Detection of serum antibody has a sensitivity and specificity of about 90%, but is an insensitive method for detecting post therapy eradication. It is cheap and is unaffected by concurrent acid suppression therapy. However, a serum antibody test can remain positive for many months or years after successful eradication therapy.
The antibody test is simple blood tests and requires no preparation. Blood can be collected at our pathology collection centre and no booking is required.
The breath test has a high sensitivity and specificity but has a number of practical difficulties, including a requirement to cease some medication for several days, a potential problem of oral contamination with urease-producing bacteria and a problem of unrecognised use of antibiotics (which suppress H. pylori growth). However, currently it is the only available sensitive technique to determine effective eradication of Helicobacter pylori without using endoscopy. The role for the urea breath test is to validate eradication of H. pylori several weeks after completion of therapy.
The Urea Breath Test has some specific preparation requirements and you should always make a booking with the pathology collection centre. If you are taking antibiotics, these will need to be completed four weeks prior to testing. Losec and Zantac and similar medications (known as Proton Pump Inhibitors and H2 Receptor Antagonists) must not be taken in the 10 days prior testing. In the interim, Mylanta, Gaviscon, or QuickEze may be substituted. You will need to fast from midnight on the night before your test appointment.
- You will be asked to rinse your mouth with a mouth wash solution before beginning the procedure.
- You will then be required to breathe into a plastic tube. Your breath will be collected into a clear solution.
- You will then be asked to drink a tasteless solution of a radioactive substance (C14 Urea). You can be reassured that the amount of radioactivity to which you will be exposed is similar to that of a chest x-ray, and this is not dangerous.
- Step 2 will be repeated 20 minutes after finishing the drink.
- You may wish to have light refreshment before leaving the pathology collecting centre.
The principle of the Urea Breath Test is that the Helicobacter pylori bacteria contain an enzyme, which breaks down the special chemical solution that you have swallowed. Carbon dioxide is produced, absorbed from the stomach, passes through the lungs and is expired in the breath. After breathing into a machine, the quantity of gas can be measured and confirms the presence or absence of the Helicobacter pylori bacteria.
You should always book a follow up appointment to discuss treatment options after your tests. Results are usually available in seven days. If the test is positive there is an antibiotic treatment program available on prescription.
There are several ways to treat Helicobacter pylori infection. The two common choices are with bismuth (De-Nol) or potent acid-lowering drugs in combination with two antibiotics (usually metronidazole plus one of several antibiotics such as tetracycline, amoxycillin or clarithromycin).
No one drug is successful in treating Helicobacter pylori infection. Treatment is complex and involves taking all the medications for up to two weeks.
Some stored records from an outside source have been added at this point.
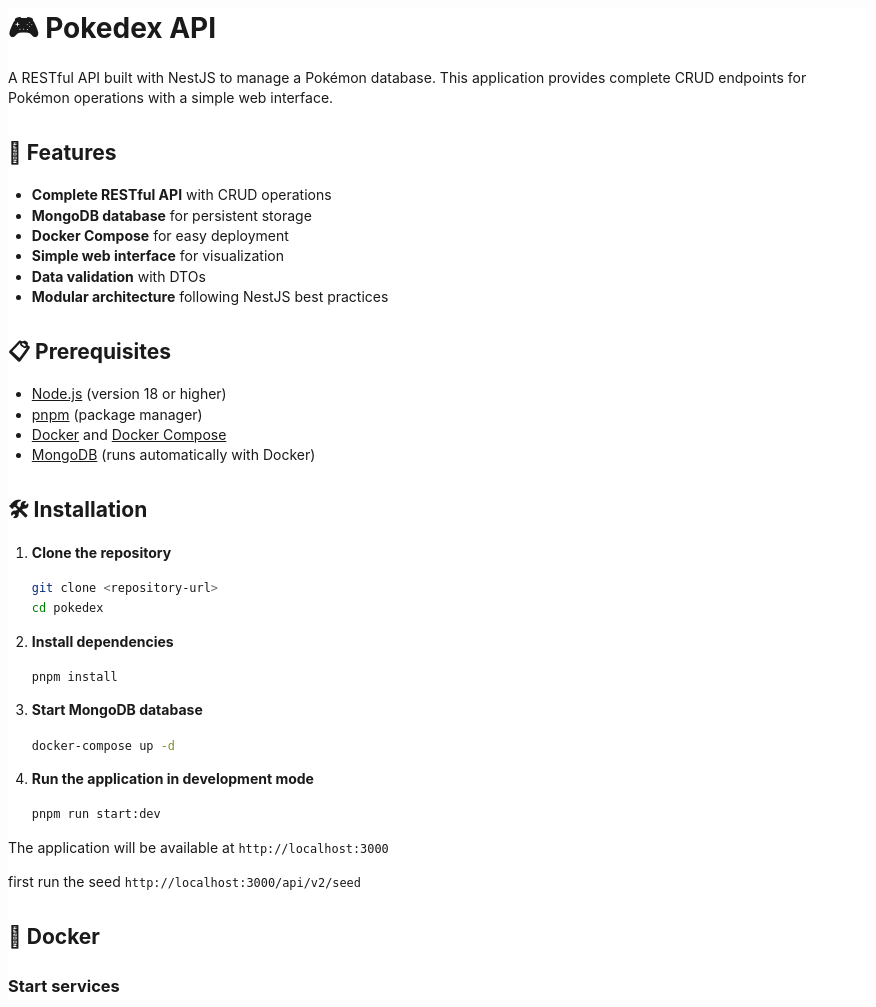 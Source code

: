# 🎮 Pokedex API

A RESTful API built with NestJS to manage a Pokémon database. This application provides complete CRUD endpoints for Pokémon operations with a simple web interface.

## 🚀 Features

- **Complete RESTful API** with CRUD operations
- **MongoDB database** for persistent storage
- **Docker Compose** for easy deployment
- **Simple web interface** for visualization
- **Data validation** with DTOs
- **Modular architecture** following NestJS best practices

## 📋 Prerequisites

- [Node.js](https://nodejs.org/) (version 18 or higher)
- [pnpm](https://pnpm.io/) (package manager)
- [Docker](https://www.docker.com/) and [Docker Compose](https://docs.docker.com/compose/)
- [MongoDB](https://www.mongodb.com/) (runs automatically with Docker)

## 🛠️ Installation

1. **Clone the repository**

   ```bash
   git clone <repository-url>
   cd pokedex
   ```

2. **Install dependencies**

   ```bash
   pnpm install
   ```

3. **Start MongoDB database**

   ```bash
   docker-compose up -d
   ```

4. **Run the application in development mode**

   ```bash
   pnpm run start:dev
   ```

The application will be available at `http://localhost:3000`

first run the seed `http://localhost:3000/api/v2/seed`

## 🐳 Docker

### Start services
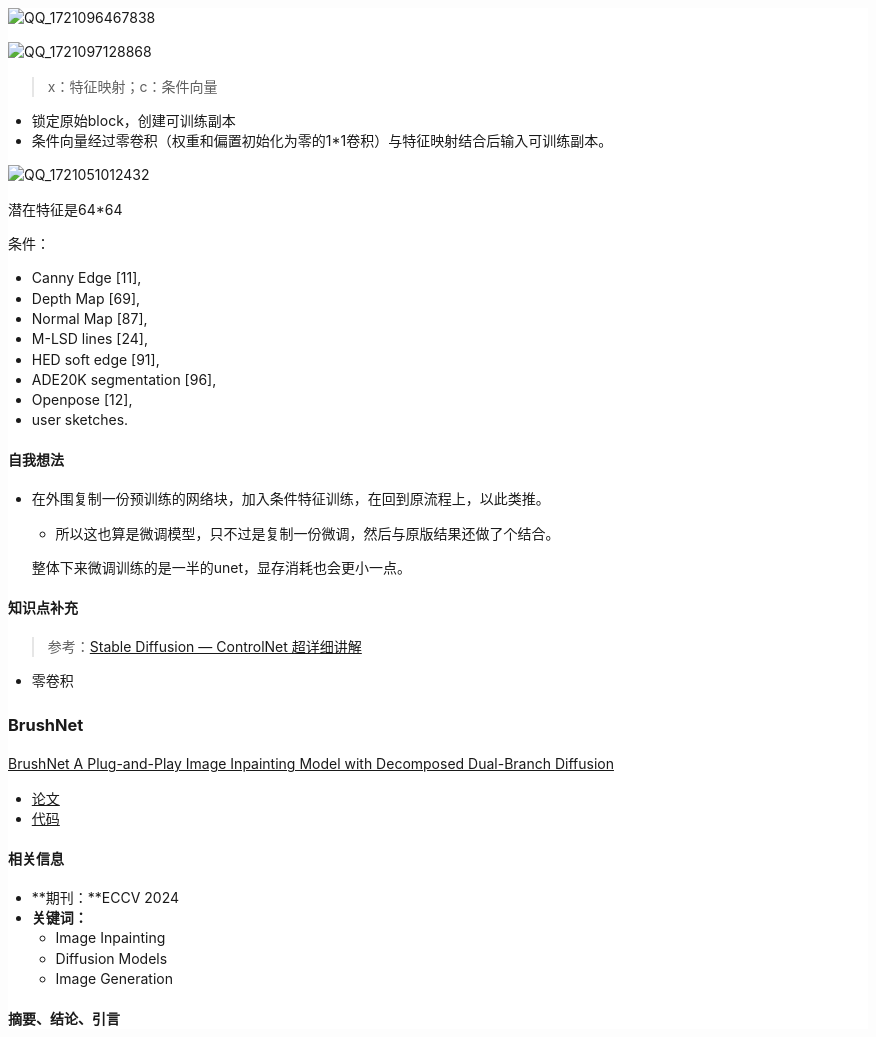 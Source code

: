 ![QQ_1721096467838](./扩散模型.assets/QQ_1721096467838.png)

![QQ_1721097128868](./扩散模型.assets/QQ_1721097128868.png)

> x：特征映射；c：条件向量

- 锁定原始block，创建可训练副本
- 条件向量经过零卷积（权重和偏置初始化为零的1*1卷积）与特征映射结合后输入可训练副本。

![QQ_1721051012432](./扩散模型.assets/QQ_1721051012432.png)

潜在特征是64*64

条件：

- Canny Edge [11],
- Depth Map [69],
- Normal Map [87],
- M-LSD lines [24],
- HED soft edge [91],
- ADE20K segmentation [96],
-  Openpose [12],
- user sketches.

#### 自我想法

- 在外围复制一份预训练的网络块，加入条件特征训练，在回到原流程上，以此类推。

  - 所以这也算是微调模型，只不过是复制一份微调，然后与原版结果还做了个结合。

  整体下来微调训练的是一半的unet，显存消耗也会更小一点。

#### 知识点补充

> 参考：[Stable Diffusion — ControlNet 超详细讲解](https://blog.csdn.net/jarodyv/article/details/132739842)

- 零卷积

### BrushNet

[BrushNet A Plug-and-Play Image Inpainting Model with Decomposed Dual-Branch Diffusion](https://arxiv.org/abs/2403.06976)

- [论文](https://arxiv.org/pdf/2403.06976)
- [代码](https://github.com/TencentARC/BrushNet)

#### 相关信息

- **期刊：**ECCV 2024
- **关键词：**
  - Image Inpainting
  - Diffusion Models
  - Image Generation


#### 摘要、结论、引言
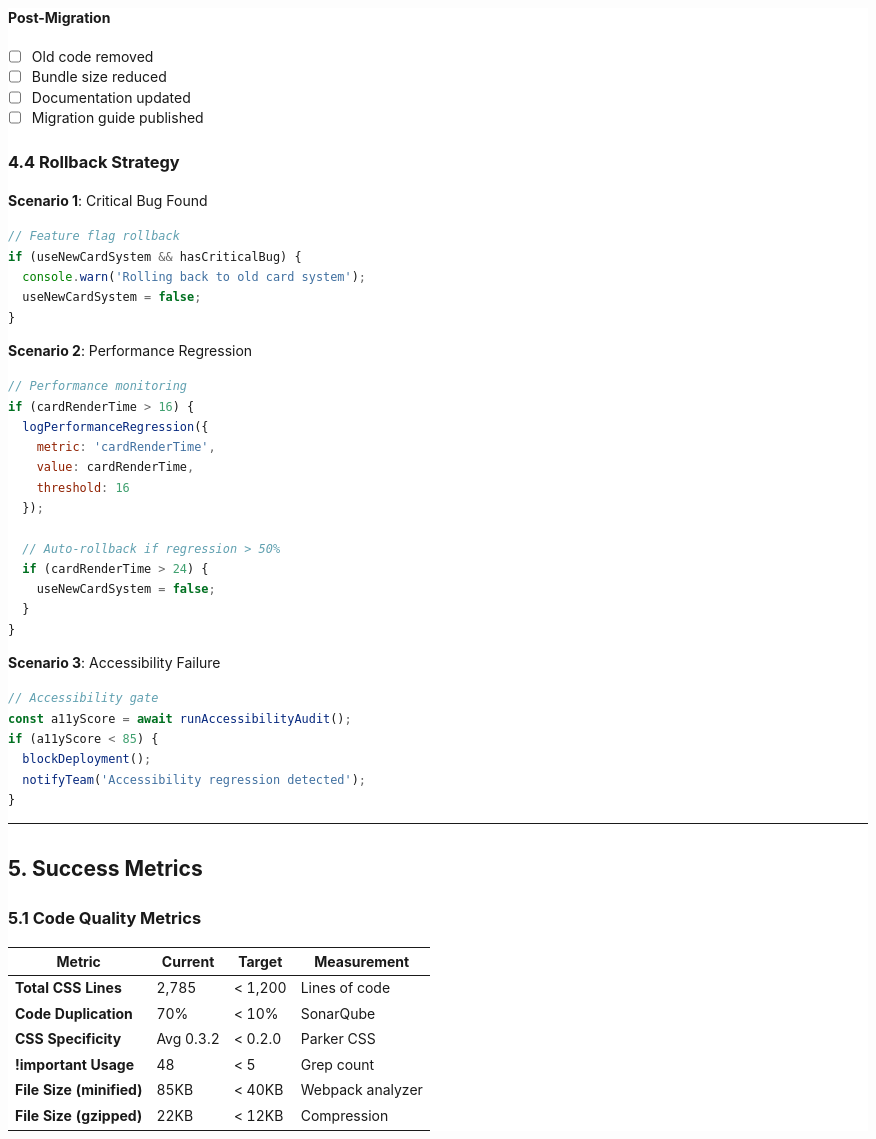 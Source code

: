 #### Post-Migration
- [ ] Old code removed
- [ ] Bundle size reduced
- [ ] Documentation updated
- [ ] Migration guide published

### 4.4 Rollback Strategy

**Scenario 1**: Critical Bug Found

```javascript
// Feature flag rollback
if (useNewCardSystem && hasCriticalBug) {
  console.warn('Rolling back to old card system');
  useNewCardSystem = false;
}
```

**Scenario 2**: Performance Regression

```javascript
// Performance monitoring
if (cardRenderTime > 16) {
  logPerformanceRegression({
    metric: 'cardRenderTime',
    value: cardRenderTime,
    threshold: 16
  });

  // Auto-rollback if regression > 50%
  if (cardRenderTime > 24) {
    useNewCardSystem = false;
  }
}
```

**Scenario 3**: Accessibility Failure

```javascript
// Accessibility gate
const a11yScore = await runAccessibilityAudit();
if (a11yScore < 85) {
  blockDeployment();
  notifyTeam('Accessibility regression detected');
}
```

---

## 5. Success Metrics

### 5.1 Code Quality Metrics

| Metric | Current | Target | Measurement |
|--------|---------|--------|-------------|
| **Total CSS Lines** | 2,785 | < 1,200 | Lines of code |
| **Code Duplication** | 70% | < 10% | SonarQube |
| **CSS Specificity** | Avg 0.3.2 | < 0.2.0 | Parker CSS |
| **!important Usage** | 48 | < 5 | Grep count |
| **File Size (minified)** | 85KB | < 40KB | Webpack analyzer |
| **File Size (gzipped)** | 22KB | < 12KB | Compression |
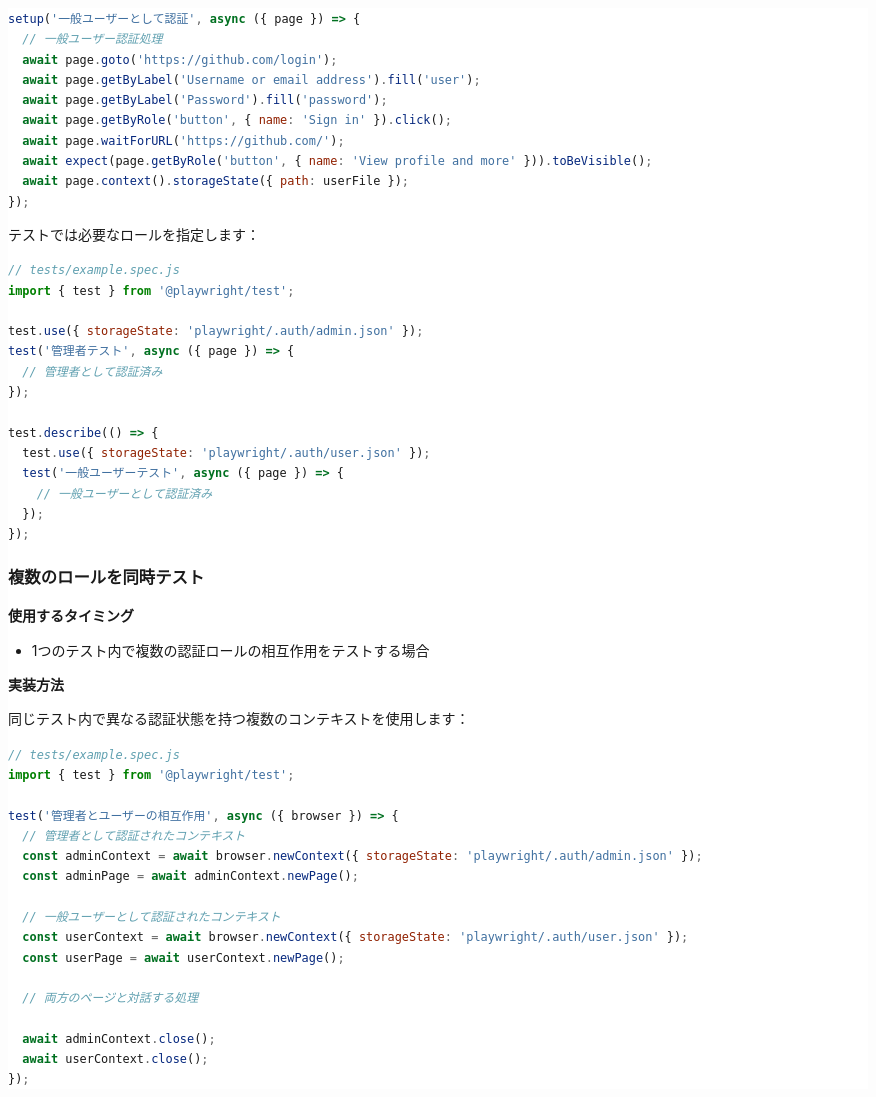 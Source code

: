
 ```javascript
setup('一般ユーザーとして認証', async ({ page }) => {
  // 一般ユーザー認証処理
  await page.goto('https://github.com/login');
  await page.getByLabel('Username or email address').fill('user');
  await page.getByLabel('Password').fill('password');
  await page.getByRole('button', { name: 'Sign in' }).click();
  await page.waitForURL('https://github.com/');
  await expect(page.getByRole('button', { name: 'View profile and more' })).toBeVisible();
  await page.context().storageState({ path: userFile });
});
```

テストでは必要なロールを指定します：

```javascript
// tests/example.spec.js
import { test } from '@playwright/test';

test.use({ storageState: 'playwright/.auth/admin.json' });
test('管理者テスト', async ({ page }) => {
  // 管理者として認証済み
});

test.describe(() => {
  test.use({ storageState: 'playwright/.auth/user.json' });
  test('一般ユーザーテスト', async ({ page }) => {
    // 一般ユーザーとして認証済み
  });
});
```

### 複数のロールを同時テスト

**使用するタイミング**
- 1つのテスト内で複数の認証ロールの相互作用をテストする場合

**実装方法**

同じテスト内で異なる認証状態を持つ複数のコンテキストを使用します：

```javascript
// tests/example.spec.js
import { test } from '@playwright/test';

test('管理者とユーザーの相互作用', async ({ browser }) => {
  // 管理者として認証されたコンテキスト
  const adminContext = await browser.newContext({ storageState: 'playwright/.auth/admin.json' });
  const adminPage = await adminContext.newPage();
  
  // 一般ユーザーとして認証されたコンテキスト
  const userContext = await browser.newContext({ storageState: 'playwright/.auth/user.json' });
  const userPage = await userContext.newPage();
  
  // 両方のページと対話する処理
  
  await adminContext.close();
  await userContext.close();
});
```
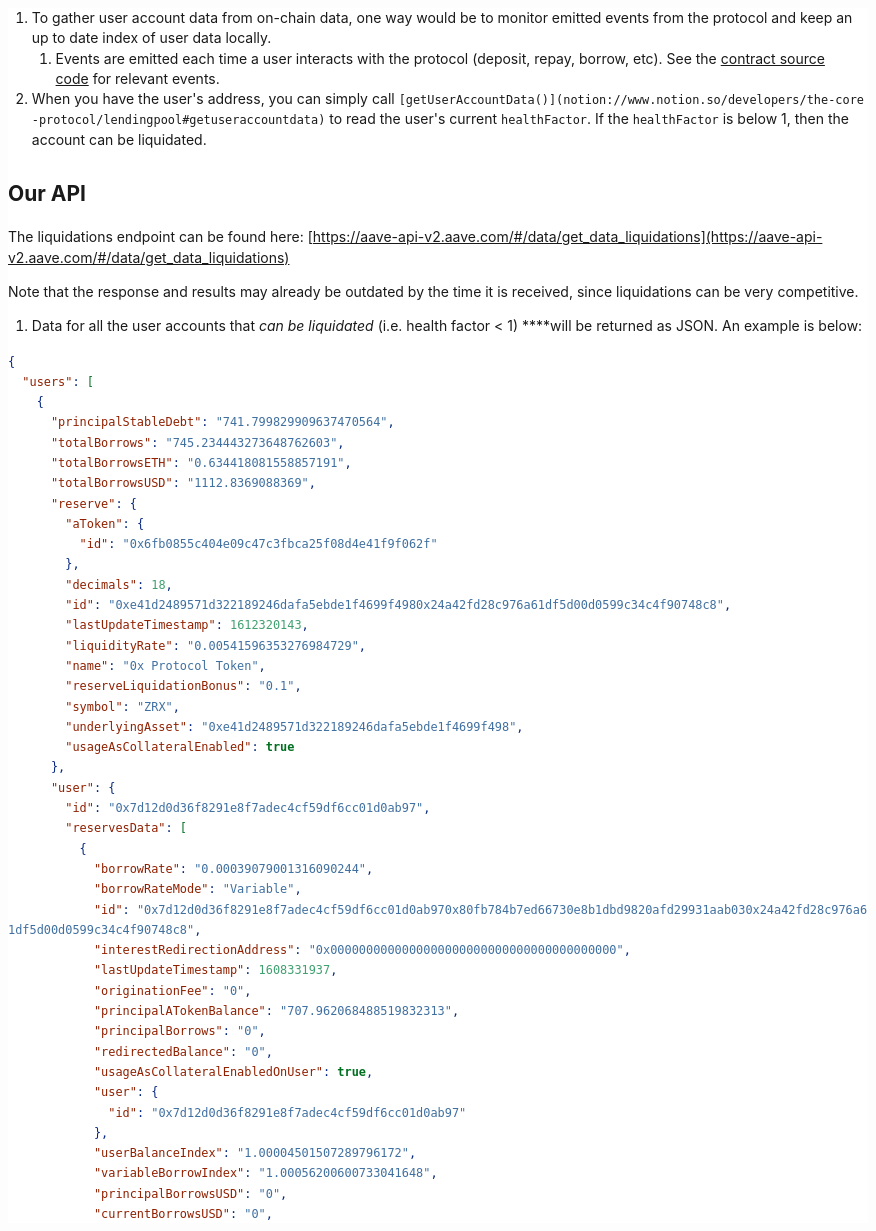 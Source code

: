 1. To gather user account data from on-chain data, one way would be to monitor emitted events from the protocol and keep an up to date index of user data locally.
    1. Events are emitted each time a user interacts with the protocol (deposit, repay, borrow, etc). See the [contract source code](https://github.com/aave/protocol-v2/blob/master/contracts/protocol/lendingpool/LendingPool.sol) for relevant events.
2. When you have the user's address, you can simply call `[getUserAccountData()](notion://www.notion.so/developers/the-core-protocol/lendingpool#getuseraccountdata)` to read the user's current `healthFactor`. If the `healthFactor` is below 1, then the account can be liquidated.

## Our API

The liquidations endpoint can be found here: [https://aave-api-v2.aave.com/#/data/get_data_liquidations](https://aave-api-v2.aave.com/#/data/get_data_liquidations)

Note that the response and results may already be outdated by the time it is received, since liquidations can be very competitive.

1. Data for all the user accounts that *can be liquidated* (i.e. health factor < 1) ****will be returned as JSON. An example is below:

```json
{
  "users": [
    {
      "principalStableDebt": "741.799829909637470564",
      "totalBorrows": "745.234443273648762603",
      "totalBorrowsETH": "0.634418081558857191",
      "totalBorrowsUSD": "1112.8369088369",
      "reserve": {
        "aToken": {
          "id": "0x6fb0855c404e09c47c3fbca25f08d4e41f9f062f"
        },
        "decimals": 18,
        "id": "0xe41d2489571d322189246dafa5ebde1f4699f4980x24a42fd28c976a61df5d00d0599c34c4f90748c8",
        "lastUpdateTimestamp": 1612320143,
        "liquidityRate": "0.00541596353276984729",
        "name": "0x Protocol Token",
        "reserveLiquidationBonus": "0.1",
        "symbol": "ZRX",
        "underlyingAsset": "0xe41d2489571d322189246dafa5ebde1f4699f498",
        "usageAsCollateralEnabled": true
      },
      "user": {
        "id": "0x7d12d0d36f8291e8f7adec4cf59df6cc01d0ab97",
        "reservesData": [
          {
            "borrowRate": "0.00039079001316090244",
            "borrowRateMode": "Variable",
            "id": "0x7d12d0d36f8291e8f7adec4cf59df6cc01d0ab970x80fb784b7ed66730e8b1dbd9820afd29931aab030x24a42fd28c976a61df5d00d0599c34c4f90748c8",
            "interestRedirectionAddress": "0x0000000000000000000000000000000000000000",
            "lastUpdateTimestamp": 1608331937,
            "originationFee": "0",
            "principalATokenBalance": "707.962068488519832313",
            "principalBorrows": "0",
            "redirectedBalance": "0",
            "usageAsCollateralEnabledOnUser": true,
            "user": {
              "id": "0x7d12d0d36f8291e8f7adec4cf59df6cc01d0ab97"
            },
            "userBalanceIndex": "1.00004501507289796172",
            "variableBorrowIndex": "1.00056200600733041648",
            "principalBorrowsUSD": "0",
            "currentBorrowsUSD": "0",
``` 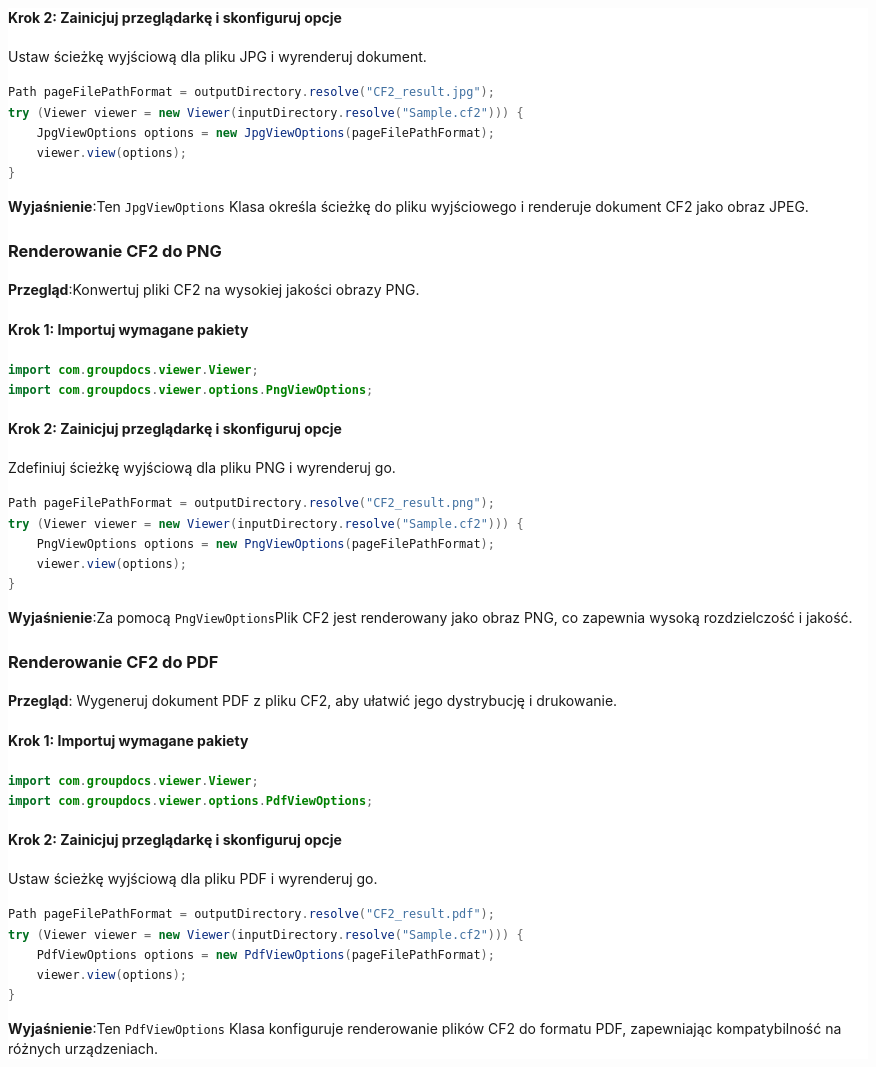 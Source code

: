 #### Krok 2: Zainicjuj przeglądarkę i skonfiguruj opcje
Ustaw ścieżkę wyjściową dla pliku JPG i wyrenderuj dokument.
```java
Path pageFilePathFormat = outputDirectory.resolve("CF2_result.jpg");
try (Viewer viewer = new Viewer(inputDirectory.resolve("Sample.cf2"))) {
    JpgViewOptions options = new JpgViewOptions(pageFilePathFormat);
    viewer.view(options);
}
```
**Wyjaśnienie**:Ten `JpgViewOptions` Klasa określa ścieżkę do pliku wyjściowego i renderuje dokument CF2 jako obraz JPEG.

### Renderowanie CF2 do PNG
**Przegląd**:Konwertuj pliki CF2 na wysokiej jakości obrazy PNG.

#### Krok 1: Importuj wymagane pakiety
```java
import com.groupdocs.viewer.Viewer;
import com.groupdocs.viewer.options.PngViewOptions;
```

#### Krok 2: Zainicjuj przeglądarkę i skonfiguruj opcje
Zdefiniuj ścieżkę wyjściową dla pliku PNG i wyrenderuj go.
```java
Path pageFilePathFormat = outputDirectory.resolve("CF2_result.png");
try (Viewer viewer = new Viewer(inputDirectory.resolve("Sample.cf2"))) {
    PngViewOptions options = new PngViewOptions(pageFilePathFormat);
    viewer.view(options);
}
```
**Wyjaśnienie**:Za pomocą `PngViewOptions`Plik CF2 jest renderowany jako obraz PNG, co zapewnia wysoką rozdzielczość i jakość.

### Renderowanie CF2 do PDF
**Przegląd**: Wygeneruj dokument PDF z pliku CF2, aby ułatwić jego dystrybucję i drukowanie.

#### Krok 1: Importuj wymagane pakiety
```java
import com.groupdocs.viewer.Viewer;
import com.groupdocs.viewer.options.PdfViewOptions;
```

#### Krok 2: Zainicjuj przeglądarkę i skonfiguruj opcje
Ustaw ścieżkę wyjściową dla pliku PDF i wyrenderuj go.
```java
Path pageFilePathFormat = outputDirectory.resolve("CF2_result.pdf");
try (Viewer viewer = new Viewer(inputDirectory.resolve("Sample.cf2"))) {
    PdfViewOptions options = new PdfViewOptions(pageFilePathFormat);
    viewer.view(options);
}
```
**Wyjaśnienie**:Ten `PdfViewOptions` Klasa konfiguruje renderowanie plików CF2 do formatu PDF, zapewniając kompatybilność na różnych urządzeniach.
The greatest success is achieved with at least three medications (triple therapy).
Side effects occur in one in three people, however, these are usually not severe. They may include some nausea, vomiting, diarrhoea and thrush.
Rarely, a more severe diarrhoea associated with colitis and rectal bleeding may occur. In clinical studies, less than 5 per cent of people withdrew from treatment because they were unable to tolerate side effects. There are fewer side effects with a combination of only two medications but this therapy is less successful.
Adding a potent acid-lowering drug to bismuth triple therapy may reduce the side effects and increase the success. This is known as quadruple therapy.
After treatment, you may need tests to check that the treatment has been successful with a breath test or another gastroscopy. If treatment is unsuccessful, you may need a further course, perhaps using a different combination of drugs or for a longer period.
In Australia, the risk of reinfection with Helicobacter pylori infection is low.